The doctrine declared in these several decisions is in accordance with the more general doctrine now firmly established, that the commercial power of Congress is exclusive of State authority only when the subjects upon which it is exercised are national in their character, and admit and require uniformity of regulation affecting alike all the States. Upon such subjects only that authority can act which can speak for the whole country. Its non-action is therefore a declaration that they shall remain free from all regulation. Welton v. State of Missouri, 91 U. S. 275; Henderson v. Mayor of New York, 92 id. 259; County of Mobile v. Kimball, 102 id. 691.

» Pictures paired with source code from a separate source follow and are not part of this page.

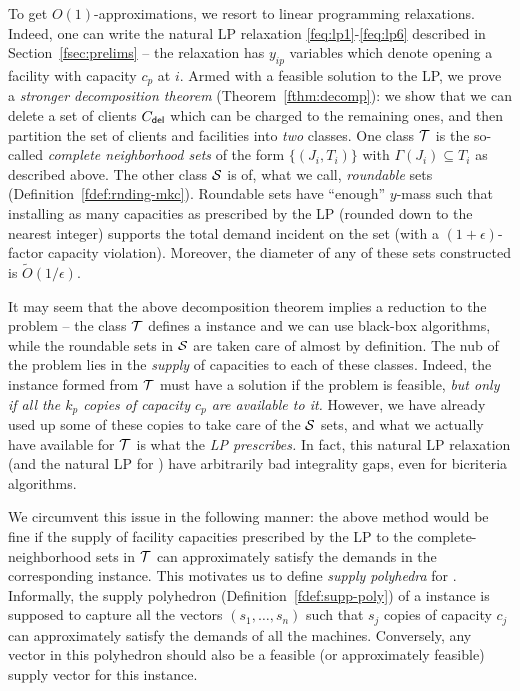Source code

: \medskip {} %
To get $O(1)$-approximations, we resort to linear programming relaxations. Indeed, one can write the natural LP relaxation \eqref{feq:lp1}-\eqref{feq:lp6} described in Section~\ref{fsec:prelims} -- the relaxation has $y_{ip}$ variables which denote opening a
facility with capacity $c_p$ at $i$.
Armed with a feasible solution to the LP, we prove a \emph{stronger decomposition theorem} (Theorem~\ref{fthm:decomp}): we show that we can delete a set of clients $C_{\mathsf{del}}$ which can be charged to the remaining ones, and then partition the set of clients and facilities into {\em two} classes.
One class ${\cal T}$  is the so-called \emph{complete neighborhood sets} of the form $\{(J_i, T_i)\}$ with $\Gamma(J_i) \subseteq T_i$ as described above. The other class ${\cal S}$  is of, what we call, {\em roundable} sets (Definition~\ref{fdef:rnding-mkc}). Roundable sets have ``enough'' $y$-mass such that installing as many  capacities as prescribed by the LP (rounded down to the nearest integer) supports the total demand incident on the set (with a $(1+\epsilon)$-factor capacity violation). Moreover, the diameter of any of these sets constructed is $\tilde{O}(1/\epsilon)$.

\medskip {}
It may seem that the above decomposition theorem implies a reduction to the \cckp problem -- the class ${\cal T}$ defines a \cckp instance and we can use black-box algorithms, while the roundable sets in ${\cal S}$ are taken care of almost by definition. The nub of the problem lies in the {\em supply} of capacities to each of these classes.  Indeed, the \cckp instance formed from ${\cal T}$ must have a solution if the \mckc problem is feasible, {\em but only if all the $k_p$ copies of capacity $c_p$ are available to it.} However, we have already used up some of these copies to take care of the ${\cal S}$ sets, and what we actually have available for ${\cal T}$ is what the {\em LP prescribes.} In fact, this natural LP relaxation (and the natural LP for \cckp) have arbitrarily bad integrality gaps, even for bicriteria algorithms.%

\medskip {} We circumvent this issue in the following manner: the above method would be fine if the supply of facility capacities prescribed by the LP to the complete-neighborhood sets in ${\cal T}$ can approximately satisfy the demands in the corresponding \cckp instance. This motivates us to define {\em supply polyhedra} for \cckp. Informally, the supply polyhedron (Definition~\ref{fdef:supp-poly}) of a \cckp instance is supposed to capture all the vectors $(s_1,\ldots,s_n)$ such that $s_j$ copies of capacity $c_j$ can approximately satisfy the demands of all the machines. Conversely, any vector in this polyhedron should also be a feasible (or approximately feasible) supply vector for this instance.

On the other hand, where the subjects on which the power may be exercised are local in their nature or operation, or constitute mere aids to commerce, the authority of the State may be exerted for their regulation and management until Congress interferes and supersedes it. As said in the case last cited: "The uniformity of commercial regulations which the grant to Congress was designed to secure against conflicting State provisions, was necessarily intended only for cases where such uniformity is practicable. Where, from the nature of the subject or the sphere of its operation, the case is local and limited, special regulations, adapted to the immediate locality, could only have been contemplated. State action upon such subjects can constitute no interference with the commercial power of Congress, for when that acts the State authority is superseded. Inaction of Congress upon these subjects of a local nature or operation, unlike its inaction upon matters affecting all the States and requiring uniformity of regulation, is not to be taken as a declaration that nothing shall be done in respect to them, but is rather to be deemed a declaration that for the time being and until it sees fit to act they may be regulated by State authority."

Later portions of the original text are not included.